Summary
ConocoPhillips announced a significant divestiture of its Canadian assets on March 29, 2017, through a Purchase and Sale Agreement with Cenovus Energy Inc. The company is selling its 50 percent non-operated interest in the FCCL Partnership, which includes the Foster Creek, Christina Lake, and Narrows Lake oil sands projects, along with the majority of its western Canadian conventional assets. This strategic move signals a shift in ConocoPhillips' portfolio, focusing on core assets and potentially streamlining operations. The transaction is valued at $10.6 billion in cash plus 208 million shares of Cenovus Energy. Notably, the agreement includes a contingent payment structure tied to the Western Canadian Select (WCS) oil price, offering ConocoPhillips potential upside if oil prices exceed CA$52.00/bbl over the next five years. The deal is subject to customary closing conditions and regulatory approvals, with an expected closing in the second quarter of 2017. ConocoPhillips will retain its operated interests in the Surmont oil sands joint venture and Blueberry-Montney acreage in Canada.
Key Highlights
- 1ConocoPhillips is selling its 50% non-operated interest in FCCL Partnership (Foster Creek, Christina Lake, Narrows Lake oil sands) and majority of Western Canadian conventional assets.

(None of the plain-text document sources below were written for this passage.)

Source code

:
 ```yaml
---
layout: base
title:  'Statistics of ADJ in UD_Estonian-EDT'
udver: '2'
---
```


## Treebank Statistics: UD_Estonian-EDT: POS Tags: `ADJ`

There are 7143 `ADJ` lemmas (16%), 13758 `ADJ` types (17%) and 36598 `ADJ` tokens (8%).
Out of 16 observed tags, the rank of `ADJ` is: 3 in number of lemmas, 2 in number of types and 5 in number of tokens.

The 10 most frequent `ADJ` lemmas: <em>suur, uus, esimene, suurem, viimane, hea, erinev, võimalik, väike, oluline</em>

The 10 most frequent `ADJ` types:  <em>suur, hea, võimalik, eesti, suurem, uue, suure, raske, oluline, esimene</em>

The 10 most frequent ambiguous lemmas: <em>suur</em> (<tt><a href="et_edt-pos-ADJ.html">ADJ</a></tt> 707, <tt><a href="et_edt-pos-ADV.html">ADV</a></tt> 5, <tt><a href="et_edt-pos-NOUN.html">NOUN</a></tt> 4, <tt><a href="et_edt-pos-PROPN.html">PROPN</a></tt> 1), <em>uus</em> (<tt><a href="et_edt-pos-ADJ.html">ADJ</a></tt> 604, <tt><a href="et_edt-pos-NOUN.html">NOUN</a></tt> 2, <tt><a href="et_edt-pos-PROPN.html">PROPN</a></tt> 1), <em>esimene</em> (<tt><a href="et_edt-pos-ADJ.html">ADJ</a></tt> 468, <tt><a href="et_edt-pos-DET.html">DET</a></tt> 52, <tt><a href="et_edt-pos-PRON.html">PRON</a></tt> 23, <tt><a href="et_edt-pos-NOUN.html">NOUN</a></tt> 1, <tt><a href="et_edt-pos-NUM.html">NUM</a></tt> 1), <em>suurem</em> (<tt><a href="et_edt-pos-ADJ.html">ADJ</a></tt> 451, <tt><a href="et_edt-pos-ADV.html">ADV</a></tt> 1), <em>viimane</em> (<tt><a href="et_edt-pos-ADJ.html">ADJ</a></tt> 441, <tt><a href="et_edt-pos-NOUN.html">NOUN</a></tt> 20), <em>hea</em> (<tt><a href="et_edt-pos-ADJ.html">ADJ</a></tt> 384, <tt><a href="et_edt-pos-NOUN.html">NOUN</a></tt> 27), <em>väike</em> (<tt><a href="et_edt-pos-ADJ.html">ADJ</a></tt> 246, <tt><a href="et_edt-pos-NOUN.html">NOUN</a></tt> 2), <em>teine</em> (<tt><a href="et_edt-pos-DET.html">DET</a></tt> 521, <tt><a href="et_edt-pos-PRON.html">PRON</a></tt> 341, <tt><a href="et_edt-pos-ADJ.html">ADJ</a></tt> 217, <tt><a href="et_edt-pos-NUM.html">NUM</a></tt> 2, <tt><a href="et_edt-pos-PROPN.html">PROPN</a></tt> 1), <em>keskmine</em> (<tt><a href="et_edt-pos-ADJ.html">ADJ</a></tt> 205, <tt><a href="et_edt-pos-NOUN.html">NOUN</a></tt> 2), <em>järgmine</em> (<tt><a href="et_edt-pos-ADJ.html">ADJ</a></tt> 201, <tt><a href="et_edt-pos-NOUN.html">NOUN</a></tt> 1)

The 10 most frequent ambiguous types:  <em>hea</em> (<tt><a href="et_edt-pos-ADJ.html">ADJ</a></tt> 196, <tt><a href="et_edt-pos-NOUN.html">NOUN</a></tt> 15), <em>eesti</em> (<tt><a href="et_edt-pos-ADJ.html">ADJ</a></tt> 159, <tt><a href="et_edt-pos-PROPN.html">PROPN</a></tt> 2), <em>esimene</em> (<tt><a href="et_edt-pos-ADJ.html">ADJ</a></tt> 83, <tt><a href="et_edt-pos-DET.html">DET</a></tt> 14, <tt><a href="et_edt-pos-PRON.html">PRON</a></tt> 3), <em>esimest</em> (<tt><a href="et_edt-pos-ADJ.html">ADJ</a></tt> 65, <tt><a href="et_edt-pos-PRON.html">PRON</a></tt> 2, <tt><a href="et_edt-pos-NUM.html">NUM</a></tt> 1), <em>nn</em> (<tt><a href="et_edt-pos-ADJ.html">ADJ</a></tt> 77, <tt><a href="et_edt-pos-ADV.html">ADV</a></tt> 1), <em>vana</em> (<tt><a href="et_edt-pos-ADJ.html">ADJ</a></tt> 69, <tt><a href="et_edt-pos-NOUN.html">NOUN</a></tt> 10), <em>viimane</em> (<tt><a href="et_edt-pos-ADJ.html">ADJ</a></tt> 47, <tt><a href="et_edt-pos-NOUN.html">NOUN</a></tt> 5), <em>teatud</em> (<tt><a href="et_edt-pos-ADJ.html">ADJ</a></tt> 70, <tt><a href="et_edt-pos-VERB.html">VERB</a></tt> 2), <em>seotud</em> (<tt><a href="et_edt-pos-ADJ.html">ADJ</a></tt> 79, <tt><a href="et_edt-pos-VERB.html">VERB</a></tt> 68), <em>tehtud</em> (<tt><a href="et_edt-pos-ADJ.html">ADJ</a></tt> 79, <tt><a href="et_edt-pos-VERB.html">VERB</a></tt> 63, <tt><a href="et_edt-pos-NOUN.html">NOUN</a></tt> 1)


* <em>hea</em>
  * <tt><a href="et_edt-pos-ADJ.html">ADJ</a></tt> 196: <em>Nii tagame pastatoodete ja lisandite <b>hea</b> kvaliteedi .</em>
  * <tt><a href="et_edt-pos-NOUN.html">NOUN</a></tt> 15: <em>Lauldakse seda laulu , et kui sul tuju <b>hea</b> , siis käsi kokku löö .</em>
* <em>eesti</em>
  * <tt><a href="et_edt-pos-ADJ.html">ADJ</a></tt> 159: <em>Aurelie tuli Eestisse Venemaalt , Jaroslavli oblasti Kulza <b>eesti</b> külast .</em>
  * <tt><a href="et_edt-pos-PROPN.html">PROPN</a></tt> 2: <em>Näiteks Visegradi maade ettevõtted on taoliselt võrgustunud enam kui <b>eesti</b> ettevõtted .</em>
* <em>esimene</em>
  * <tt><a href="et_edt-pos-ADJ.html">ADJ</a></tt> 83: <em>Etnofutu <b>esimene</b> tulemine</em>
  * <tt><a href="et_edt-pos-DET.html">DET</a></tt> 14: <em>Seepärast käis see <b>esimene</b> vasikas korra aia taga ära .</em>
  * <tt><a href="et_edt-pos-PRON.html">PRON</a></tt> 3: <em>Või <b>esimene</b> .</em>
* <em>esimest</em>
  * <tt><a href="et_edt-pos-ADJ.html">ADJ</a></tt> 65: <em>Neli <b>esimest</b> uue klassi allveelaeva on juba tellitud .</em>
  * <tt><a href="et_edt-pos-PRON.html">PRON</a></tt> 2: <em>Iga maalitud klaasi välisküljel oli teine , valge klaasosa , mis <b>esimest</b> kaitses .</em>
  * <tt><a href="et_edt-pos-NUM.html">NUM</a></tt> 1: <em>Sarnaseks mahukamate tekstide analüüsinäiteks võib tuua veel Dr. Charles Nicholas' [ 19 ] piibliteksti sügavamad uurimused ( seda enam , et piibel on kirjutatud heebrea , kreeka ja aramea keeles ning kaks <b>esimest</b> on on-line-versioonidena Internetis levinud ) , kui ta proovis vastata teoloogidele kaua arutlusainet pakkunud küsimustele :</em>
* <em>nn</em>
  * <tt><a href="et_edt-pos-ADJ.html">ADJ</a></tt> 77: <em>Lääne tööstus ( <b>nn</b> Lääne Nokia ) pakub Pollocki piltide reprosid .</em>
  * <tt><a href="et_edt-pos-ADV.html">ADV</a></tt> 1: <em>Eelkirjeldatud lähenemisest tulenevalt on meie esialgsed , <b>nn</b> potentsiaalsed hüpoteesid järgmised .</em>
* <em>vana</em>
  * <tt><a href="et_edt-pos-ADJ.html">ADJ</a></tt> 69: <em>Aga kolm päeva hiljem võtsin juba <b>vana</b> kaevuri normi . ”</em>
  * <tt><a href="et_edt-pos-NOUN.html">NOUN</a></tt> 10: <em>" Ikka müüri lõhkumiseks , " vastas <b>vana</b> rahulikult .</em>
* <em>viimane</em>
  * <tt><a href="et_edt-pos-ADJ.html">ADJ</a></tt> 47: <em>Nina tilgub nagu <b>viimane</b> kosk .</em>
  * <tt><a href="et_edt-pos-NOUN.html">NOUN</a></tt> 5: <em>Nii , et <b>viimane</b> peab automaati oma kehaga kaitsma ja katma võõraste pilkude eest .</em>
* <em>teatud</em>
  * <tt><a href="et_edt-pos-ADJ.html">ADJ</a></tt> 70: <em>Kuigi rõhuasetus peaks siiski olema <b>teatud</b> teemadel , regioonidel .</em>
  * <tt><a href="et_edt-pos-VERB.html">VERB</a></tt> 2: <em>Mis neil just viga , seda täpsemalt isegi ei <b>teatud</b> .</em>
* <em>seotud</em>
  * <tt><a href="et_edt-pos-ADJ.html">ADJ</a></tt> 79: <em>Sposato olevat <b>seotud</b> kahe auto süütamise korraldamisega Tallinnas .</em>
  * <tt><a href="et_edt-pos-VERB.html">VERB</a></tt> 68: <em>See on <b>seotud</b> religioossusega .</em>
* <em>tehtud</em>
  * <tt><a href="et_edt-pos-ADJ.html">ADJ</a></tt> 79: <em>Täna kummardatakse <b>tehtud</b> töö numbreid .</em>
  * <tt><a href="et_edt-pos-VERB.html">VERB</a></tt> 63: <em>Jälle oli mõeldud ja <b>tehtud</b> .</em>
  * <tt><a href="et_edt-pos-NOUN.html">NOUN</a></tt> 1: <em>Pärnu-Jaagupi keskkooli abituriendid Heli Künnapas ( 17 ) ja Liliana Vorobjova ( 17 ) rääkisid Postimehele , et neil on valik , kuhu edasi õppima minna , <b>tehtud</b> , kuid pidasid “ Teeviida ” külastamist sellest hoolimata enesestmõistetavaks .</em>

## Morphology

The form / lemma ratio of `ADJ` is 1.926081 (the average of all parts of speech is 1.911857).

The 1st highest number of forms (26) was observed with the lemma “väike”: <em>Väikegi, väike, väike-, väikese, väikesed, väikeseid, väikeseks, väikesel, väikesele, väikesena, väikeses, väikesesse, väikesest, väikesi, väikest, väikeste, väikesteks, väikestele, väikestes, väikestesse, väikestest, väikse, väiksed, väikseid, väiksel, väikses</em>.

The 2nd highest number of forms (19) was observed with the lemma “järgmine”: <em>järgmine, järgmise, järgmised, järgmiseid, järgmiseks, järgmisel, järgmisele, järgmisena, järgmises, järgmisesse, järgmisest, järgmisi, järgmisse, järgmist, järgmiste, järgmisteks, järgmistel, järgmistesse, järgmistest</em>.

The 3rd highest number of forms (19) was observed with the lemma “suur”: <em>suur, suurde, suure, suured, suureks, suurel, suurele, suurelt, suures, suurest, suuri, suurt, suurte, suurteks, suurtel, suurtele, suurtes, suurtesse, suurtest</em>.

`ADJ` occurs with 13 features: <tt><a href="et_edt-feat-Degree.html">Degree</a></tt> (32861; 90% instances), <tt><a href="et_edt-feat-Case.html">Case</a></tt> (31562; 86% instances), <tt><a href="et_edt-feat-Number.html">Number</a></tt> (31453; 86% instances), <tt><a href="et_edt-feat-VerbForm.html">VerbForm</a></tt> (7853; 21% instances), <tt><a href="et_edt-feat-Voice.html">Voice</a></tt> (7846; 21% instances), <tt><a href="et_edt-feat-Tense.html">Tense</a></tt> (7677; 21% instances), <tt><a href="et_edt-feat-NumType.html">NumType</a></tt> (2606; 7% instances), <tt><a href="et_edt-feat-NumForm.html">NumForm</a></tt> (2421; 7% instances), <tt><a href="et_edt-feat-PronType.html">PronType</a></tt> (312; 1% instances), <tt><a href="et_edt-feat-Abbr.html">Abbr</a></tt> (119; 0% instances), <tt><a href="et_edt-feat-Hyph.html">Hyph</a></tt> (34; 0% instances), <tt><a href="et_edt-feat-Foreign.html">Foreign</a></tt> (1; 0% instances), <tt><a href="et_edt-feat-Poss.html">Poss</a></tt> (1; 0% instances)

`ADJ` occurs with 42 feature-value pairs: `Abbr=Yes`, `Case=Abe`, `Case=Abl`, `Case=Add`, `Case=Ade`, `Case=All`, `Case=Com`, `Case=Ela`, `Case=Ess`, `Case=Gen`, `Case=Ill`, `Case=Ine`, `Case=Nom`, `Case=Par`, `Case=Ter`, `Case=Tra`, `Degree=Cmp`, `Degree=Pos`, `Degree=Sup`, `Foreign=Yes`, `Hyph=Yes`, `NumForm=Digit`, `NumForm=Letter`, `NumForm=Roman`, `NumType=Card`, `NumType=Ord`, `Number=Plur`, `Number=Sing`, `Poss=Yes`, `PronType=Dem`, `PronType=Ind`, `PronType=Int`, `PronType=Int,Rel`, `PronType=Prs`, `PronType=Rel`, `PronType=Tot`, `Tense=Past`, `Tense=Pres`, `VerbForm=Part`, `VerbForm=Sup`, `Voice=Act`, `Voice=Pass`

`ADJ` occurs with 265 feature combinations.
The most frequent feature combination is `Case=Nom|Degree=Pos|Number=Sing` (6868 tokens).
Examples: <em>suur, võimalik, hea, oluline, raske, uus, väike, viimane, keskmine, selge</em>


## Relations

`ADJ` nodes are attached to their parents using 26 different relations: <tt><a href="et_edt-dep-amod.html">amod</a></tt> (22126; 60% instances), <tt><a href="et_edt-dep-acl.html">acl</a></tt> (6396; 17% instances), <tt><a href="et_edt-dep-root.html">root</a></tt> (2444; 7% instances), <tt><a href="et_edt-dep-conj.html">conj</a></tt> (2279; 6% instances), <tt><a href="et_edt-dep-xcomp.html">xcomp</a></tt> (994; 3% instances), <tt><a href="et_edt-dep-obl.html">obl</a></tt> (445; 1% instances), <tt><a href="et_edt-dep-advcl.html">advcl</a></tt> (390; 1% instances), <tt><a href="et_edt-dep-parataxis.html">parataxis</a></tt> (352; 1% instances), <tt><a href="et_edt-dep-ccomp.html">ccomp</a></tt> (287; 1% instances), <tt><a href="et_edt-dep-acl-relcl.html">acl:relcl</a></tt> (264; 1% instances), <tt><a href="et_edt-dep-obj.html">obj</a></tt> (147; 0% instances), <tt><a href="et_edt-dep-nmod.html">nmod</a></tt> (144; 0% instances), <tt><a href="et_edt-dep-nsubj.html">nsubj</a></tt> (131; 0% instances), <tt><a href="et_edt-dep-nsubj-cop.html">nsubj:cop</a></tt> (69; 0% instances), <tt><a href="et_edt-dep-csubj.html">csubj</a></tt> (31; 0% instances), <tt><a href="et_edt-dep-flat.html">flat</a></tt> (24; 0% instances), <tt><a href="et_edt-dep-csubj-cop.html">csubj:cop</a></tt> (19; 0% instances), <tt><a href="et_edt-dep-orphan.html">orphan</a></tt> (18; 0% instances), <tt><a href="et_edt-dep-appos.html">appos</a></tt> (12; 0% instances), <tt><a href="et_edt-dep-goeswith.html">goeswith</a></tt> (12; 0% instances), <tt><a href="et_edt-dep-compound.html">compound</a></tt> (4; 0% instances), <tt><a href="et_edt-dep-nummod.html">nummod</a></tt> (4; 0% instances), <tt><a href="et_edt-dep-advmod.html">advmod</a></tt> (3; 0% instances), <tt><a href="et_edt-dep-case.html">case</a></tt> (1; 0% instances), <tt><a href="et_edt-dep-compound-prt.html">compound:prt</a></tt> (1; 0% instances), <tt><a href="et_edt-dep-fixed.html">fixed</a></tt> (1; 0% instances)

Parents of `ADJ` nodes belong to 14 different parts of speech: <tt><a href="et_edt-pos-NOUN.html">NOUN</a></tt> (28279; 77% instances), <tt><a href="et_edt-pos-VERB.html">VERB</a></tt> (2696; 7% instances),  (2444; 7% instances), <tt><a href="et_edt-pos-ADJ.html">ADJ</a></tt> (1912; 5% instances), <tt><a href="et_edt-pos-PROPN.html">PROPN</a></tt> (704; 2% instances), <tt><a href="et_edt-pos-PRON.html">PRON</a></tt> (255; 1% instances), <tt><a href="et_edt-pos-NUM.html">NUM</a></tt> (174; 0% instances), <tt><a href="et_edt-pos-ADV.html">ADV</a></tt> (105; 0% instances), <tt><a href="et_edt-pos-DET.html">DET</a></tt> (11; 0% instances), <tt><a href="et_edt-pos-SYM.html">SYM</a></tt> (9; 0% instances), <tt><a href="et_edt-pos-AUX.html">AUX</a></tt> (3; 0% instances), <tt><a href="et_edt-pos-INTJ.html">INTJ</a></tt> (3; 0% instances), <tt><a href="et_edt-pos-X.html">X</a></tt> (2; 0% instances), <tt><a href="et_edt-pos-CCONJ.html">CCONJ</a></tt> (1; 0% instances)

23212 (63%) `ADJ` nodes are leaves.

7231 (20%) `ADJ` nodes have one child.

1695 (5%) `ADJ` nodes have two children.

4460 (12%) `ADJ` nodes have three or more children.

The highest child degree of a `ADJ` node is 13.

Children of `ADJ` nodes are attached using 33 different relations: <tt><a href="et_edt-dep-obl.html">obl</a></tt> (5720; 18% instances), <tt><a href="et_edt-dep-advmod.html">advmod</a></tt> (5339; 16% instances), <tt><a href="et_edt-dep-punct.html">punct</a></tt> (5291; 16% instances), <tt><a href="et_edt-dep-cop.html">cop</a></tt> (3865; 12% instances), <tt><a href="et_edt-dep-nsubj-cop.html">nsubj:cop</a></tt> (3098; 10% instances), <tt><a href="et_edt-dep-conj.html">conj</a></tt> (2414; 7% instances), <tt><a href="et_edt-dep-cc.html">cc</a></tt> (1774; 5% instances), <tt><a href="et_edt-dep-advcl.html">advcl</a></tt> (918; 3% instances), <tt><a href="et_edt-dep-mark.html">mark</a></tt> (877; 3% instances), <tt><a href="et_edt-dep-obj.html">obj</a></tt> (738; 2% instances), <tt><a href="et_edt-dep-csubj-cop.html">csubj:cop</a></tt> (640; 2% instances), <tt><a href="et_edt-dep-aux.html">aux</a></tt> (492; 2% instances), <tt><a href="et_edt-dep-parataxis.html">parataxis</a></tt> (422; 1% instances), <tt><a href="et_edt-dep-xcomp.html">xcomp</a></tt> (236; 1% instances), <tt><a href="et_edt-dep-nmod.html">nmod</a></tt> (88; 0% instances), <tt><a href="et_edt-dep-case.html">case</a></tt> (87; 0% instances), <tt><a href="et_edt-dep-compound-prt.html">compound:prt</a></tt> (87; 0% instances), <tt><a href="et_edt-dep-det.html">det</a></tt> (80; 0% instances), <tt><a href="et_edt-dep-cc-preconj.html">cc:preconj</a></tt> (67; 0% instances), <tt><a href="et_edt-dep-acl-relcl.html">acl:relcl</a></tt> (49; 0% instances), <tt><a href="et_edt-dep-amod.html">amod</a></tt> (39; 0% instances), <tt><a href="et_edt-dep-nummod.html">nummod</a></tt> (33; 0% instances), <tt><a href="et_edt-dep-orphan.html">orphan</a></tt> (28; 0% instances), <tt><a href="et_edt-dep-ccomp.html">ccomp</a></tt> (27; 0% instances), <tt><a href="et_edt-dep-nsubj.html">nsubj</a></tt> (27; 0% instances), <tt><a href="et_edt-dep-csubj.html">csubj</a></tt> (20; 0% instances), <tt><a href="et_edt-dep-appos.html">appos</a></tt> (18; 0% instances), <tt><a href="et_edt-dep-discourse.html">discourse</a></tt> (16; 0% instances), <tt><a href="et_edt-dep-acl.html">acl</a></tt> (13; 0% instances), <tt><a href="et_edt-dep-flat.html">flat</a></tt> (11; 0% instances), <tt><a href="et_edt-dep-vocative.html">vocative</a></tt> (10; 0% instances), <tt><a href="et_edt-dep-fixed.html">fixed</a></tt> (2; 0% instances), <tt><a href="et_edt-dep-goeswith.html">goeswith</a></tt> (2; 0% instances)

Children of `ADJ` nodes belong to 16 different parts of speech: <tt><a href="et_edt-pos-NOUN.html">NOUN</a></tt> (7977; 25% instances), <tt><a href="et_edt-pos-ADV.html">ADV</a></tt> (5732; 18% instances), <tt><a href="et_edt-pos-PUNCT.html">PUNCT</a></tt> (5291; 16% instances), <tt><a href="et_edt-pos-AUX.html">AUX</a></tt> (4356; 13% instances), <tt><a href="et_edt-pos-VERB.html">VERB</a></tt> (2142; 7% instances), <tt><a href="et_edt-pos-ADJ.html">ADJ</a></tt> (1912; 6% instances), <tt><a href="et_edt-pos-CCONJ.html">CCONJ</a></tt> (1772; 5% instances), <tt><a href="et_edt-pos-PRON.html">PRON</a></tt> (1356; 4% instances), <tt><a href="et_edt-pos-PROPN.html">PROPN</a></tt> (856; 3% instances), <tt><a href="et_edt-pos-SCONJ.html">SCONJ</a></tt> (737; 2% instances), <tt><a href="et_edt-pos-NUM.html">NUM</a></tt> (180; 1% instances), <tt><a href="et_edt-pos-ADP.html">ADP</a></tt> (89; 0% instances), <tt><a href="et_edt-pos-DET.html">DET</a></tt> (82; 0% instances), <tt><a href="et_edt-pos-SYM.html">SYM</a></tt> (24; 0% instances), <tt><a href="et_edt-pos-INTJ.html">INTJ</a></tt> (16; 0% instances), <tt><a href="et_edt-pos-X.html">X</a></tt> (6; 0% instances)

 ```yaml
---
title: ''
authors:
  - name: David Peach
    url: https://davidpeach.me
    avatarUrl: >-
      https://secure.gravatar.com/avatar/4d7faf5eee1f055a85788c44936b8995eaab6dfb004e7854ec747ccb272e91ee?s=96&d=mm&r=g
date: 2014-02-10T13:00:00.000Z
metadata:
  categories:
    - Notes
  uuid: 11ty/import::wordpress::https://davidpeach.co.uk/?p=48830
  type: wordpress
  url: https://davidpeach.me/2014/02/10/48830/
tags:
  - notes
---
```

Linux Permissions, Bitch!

- 2The buyer is Cenovus Energy Inc., with the transaction valued at $10.6 billion in cash and 208 million Cenovus common shares.
- 3The sale agreement includes a contingent payment clause for ConocoPhillips, providing potential future payments if WCS oil prices exceed CA$52.00/bbl for five years post-closing.
- 4The transaction is expected to close in the second quarter of 2017, subject to regulatory approvals and other closing conditions.
- 5ConocoPhillips will retain its operated 50% interest in the Surmont oil sands joint venture and its 100% operated interest in the Blueberry-Montney unconventional acreage in Canada.
- 6An Investor Agreement and Registration Rights Agreement will be entered into at closing, imposing restrictions on ConocoPhillips' sale of Cenovus shares and providing registration rights.
- 7The effective date of the transaction is January 1, 2017.